- _What the task asks_
Using the records provided below, locate and copy each line that contains the word "though".

══ Material for this exercise ══

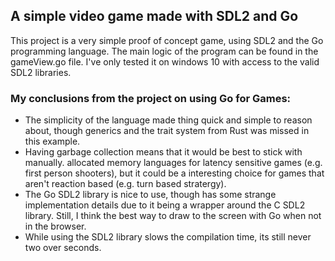 ## A simple video game made with SDL2 and Go

This project is a very simple proof of concept game, using SDL2 and the Go programming language. The main logic of the program can be found in the gameView.go file. I've only tested it on windows 10 with access to the valid SDL2 libraries.

### My conclusions from the project on using Go for Games:
- The simplicity of the language made thing quick and simple to reason about, though generics and the trait system from Rust was missed in this example.
- Having garbage collection means that it would be best to stick with manually. allocated memory languages for latency sensitive games (e.g. first person shooters), but it could be a interesting choice for games that aren't reaction based (e.g. turn based stratergy).
- The Go SDL2 library is nice to use, though has some strange implementation details due to it being a wrapper around the C SDL2 library. Still, I think the best way to draw to the screen with Go when not in the browser.
- While using the SDL2 library slows the compilation time, its still never two over seconds.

═══

- _Exercise output_
- The simplicity of the language made thing quick and simple to reason about, though generics and the trait system from Rust was missed in this example.
- The Go SDL2 library is nice to use, though has some strange implementation details due to it being a wrapper around the C SDL2 library. Still, I think the best way to draw to the screen with Go when not in the browser.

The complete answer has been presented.